寝る前に読む小話

寝る前に1分ほどで読める小話です(フィクションとノンフィクションまぜこぜです)。読者になっていただけると欣喜雀躍喜びます

かっこよくアイスを食べれるのか

私はアイスフェチかもしれない、と思った。

いや、ただしくは「アイスを舐める男フェチ」というべきか。今までの恋人を思い返す時に、ふと思い出すのは彼らがアイスを食べていたシーンだ。

お風呂上がりに食べるパピコや旅行先の長野の牧場で食べたソフトクリーム、浅草で有名なかき氷。

なぜなんだろう、と考えた。私自身は別にアイスを好きでもないのに、アイスを食べているシーンに惹かれるなんて。

あ。

アイスを食べる仕草が好きなのかもしれない。

アイスはたいてい舐めるかスプーンで食べる。その姿はなんだか微笑ましい。

スプーンでアイスを食べる仕草は、瓶に詰まった蜂蜜を舐めるくまのぷーさんのようで。そして、ソフトクリームを舐める舌使いはおどけないけれど、かたや淫靡で愛おしい。ペロペロと舐めるその姿の無防備さよ。

かっこよくアイスを食べることなんてできるんだろうか。モナカを手でもってバキっと食べたらちょっとはかっこいいかもしれない。でも、モナカを食べてる時点でもはや可愛い。

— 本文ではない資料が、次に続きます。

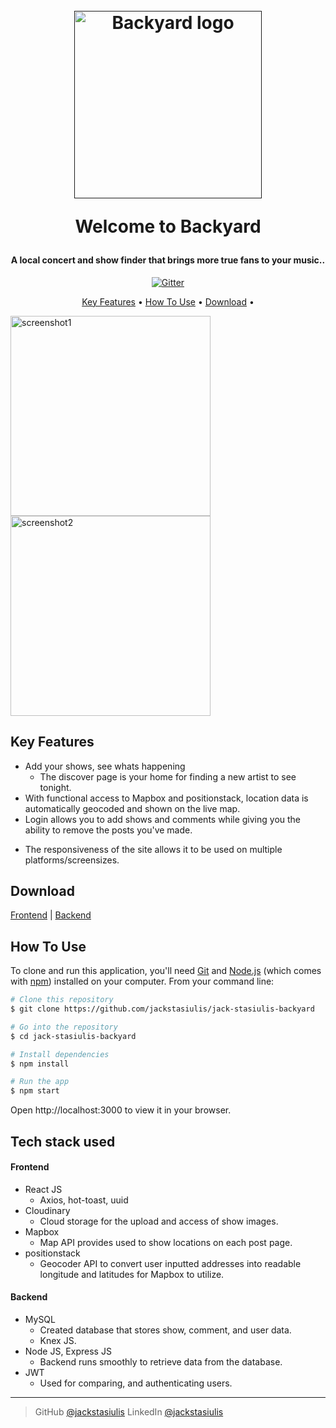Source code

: 
<h1 align="center">
  <br>
  <a href=''><img src="https://res.cloudinary.com/do5k651qd/image/upload/v1671411050/Backyard-logo-red_h9esoz.png" alt="Backyard logo" width="300"></a>

  Welcome to Backyard

</h1>

<h4 align="center">A local concert and show finder that brings more true fans to your music.</a>.</h4>

<p align="center">
  <a href="https://badge.fury.io/js/electron-markdownify">
    <img src="https://badge.fury.io/js/electron-markdownify.svg"
         alt="Gitter">
  </a>
</p>

<p align="center">
  <a href="#key-features">Key Features</a> •
  <a href="#how-to-use">How To Use</a> •
  <a href="#download">Download</a> •
</p>

<!-- ![alt-text-1](image1.png "title-1") ![alt-text-2](image2.png "title-2") -->

<img src="https://res.cloudinary.com/do5k651qd/image/upload/v1671417437/Screen_Shot_2022-12-18_at_5.49.30_PM_zdqvne.png" alt="screenshot1" height="320"><img src="https://res.cloudinary.com/do5k651qd/image/upload/v1671426701/Screen_Shot_2022-12-18_at_9.11.17_PM_h8cefn.png" alt="screenshot2" height="320">

## Key Features

* Add your shows, see whats happening
  - The discover page is your home for finding a new artist to see tonight.
* With functional access to Mapbox and positionstack, location data is automatically geocoded and shown on the live map.
* Login allows you to add shows and comments while giving you the ability to remove the posts you've made.
- The responsiveness of the site allows it to be used on multiple platforms/screensizes.

## Download
<a href="https://github.com/jackstasiulis/jack-stasiulis-backyard">Frontend</a> | <a href="https://github.com/jackstasiulis/jack-stasiulis-backyard-server">Backend</a>

## How To Use

To clone and run this application, you'll need [Git](https://git-scm.com) and [Node.js](https://nodejs.org/en/download/) (which comes with [npm](http://npmjs.com)) installed on your computer. From your command line:

```bash
# Clone this repository
$ git clone https://github.com/jackstasiulis/jack-stasiulis-backyard

# Go into the repository
$ cd jack-stasiulis-backyard

# Install dependencies
$ npm install

# Run the app
$ npm start
```
Open http://localhost:3000 to view it in your browser.

## Tech stack used

<h4 align="left">Frontend</a></h4>

* React JS
  - Axios, hot-toast, uuid
* Cloudinary
  - Cloud storage for the upload and access of show images.
* Mapbox
  - Map API provides used to show locations on each post page.
* positionstack
  - Geocoder API to convert user inputted addresses into readable longitude and latitudes for Mapbox to utilize.
<h4 align="left">Backend</a></h4>

* MySQL
  - Created database that stores show, comment, and user data.
  - Knex JS.
* Node JS, Express JS
  - Backend runs smoothly to retrieve data from the database.
* JWT
  - Used for comparing, and authenticating users.

---

> GitHub [@jackstasiulis](https://github.com/jackstasiulis/)
> LinkedIn [@jackstasiulis](https://www.linkedin.com/in/jackstasiulis/)

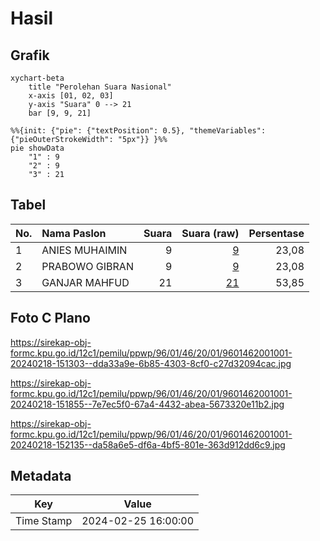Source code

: # Hasil

## Grafik

```mermaid
xychart-beta
    title "Perolehan Suara Nasional"
    x-axis [01, 02, 03]
    y-axis "Suara" 0 --> 21
    bar [9, 9, 21]
```

```mermaid
%%{init: {"pie": {"textPosition": 0.5}, "themeVariables": {"pieOuterStrokeWidth": "5px"}} }%%
pie showData
    "1" : 9
    "2" : 9
    "3" : 21
```

## Tabel

| No. | Nama Paslon    | Suara | Suara (raw) | Persentase |
|:--- |:-------------- | -----:| -----------:| ----------:|
| 1   | ANIES MUHAIMIN | 9     | [9][p-1]    | 23,08      |
| 2   | PRABOWO GIBRAN | 9     | [9][p-2]    | 23,08      |
| 3   | GANJAR MAHFUD  | 21    | [21][p-3]   | 53,85      |


[p-1]: https://github.com/gigit-pemilu/pemilu-2024/blob/main/pilpres/hitung-suara/sub/96-papua-barat-daya/sub/01-sorong/sub/46-sunook/sub/2001-dasri/sub/001-tps/sub/paslon-1.txt
[p-2]: https://github.com/gigit-pemilu/pemilu-2024/blob/main/pilpres/hitung-suara/sub/96-papua-barat-daya/sub/01-sorong/sub/46-sunook/sub/2001-dasri/sub/001-tps/sub/paslon-2.txt
[p-3]: https://github.com/gigit-pemilu/pemilu-2024/blob/main/pilpres/hitung-suara/sub/96-papua-barat-daya/sub/01-sorong/sub/46-sunook/sub/2001-dasri/sub/001-tps/sub/paslon-3.txt

## Foto C Plano

https://sirekap-obj-formc.kpu.go.id/12c1/pemilu/ppwp/96/01/46/20/01/9601462001001-20240218-151303--dda33a9e-6b85-4303-8cf0-c27d32094cac.jpg

https://sirekap-obj-formc.kpu.go.id/12c1/pemilu/ppwp/96/01/46/20/01/9601462001001-20240218-151855--7e7ec5f0-67a4-4432-abea-5673320e11b2.jpg

https://sirekap-obj-formc.kpu.go.id/12c1/pemilu/ppwp/96/01/46/20/01/9601462001001-20240218-152135--da58a6e5-df6a-4bf5-801e-363d912dd6c9.jpg


## Metadata

| Key        | Value               |
| ---------- | ------------------- |
| Time Stamp | 2024-02-25 16:00:00 |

アイスはそもそもかわいいのだ。そして、それをスプーンや舌で食べるから尚更かわいい。固いハーゲンダッツに必死でスプーンを差し込んでいる姿などは、もはや動物園のパンダみたいだ。

そうかー。

この間、男友達が、

「デートでコンビニに寄るんだ。で、夏だったらアイスを買う。そしてこういうんだ。『溶けちゃうから早く食べないと。でも外で食べるのも恥ずかしから、うちで食べよう』と家に呼ぶことができるんだよ」

と言っていて「何かほざいてる」と思ったけど、実は理にかなったやり方だったんだなー。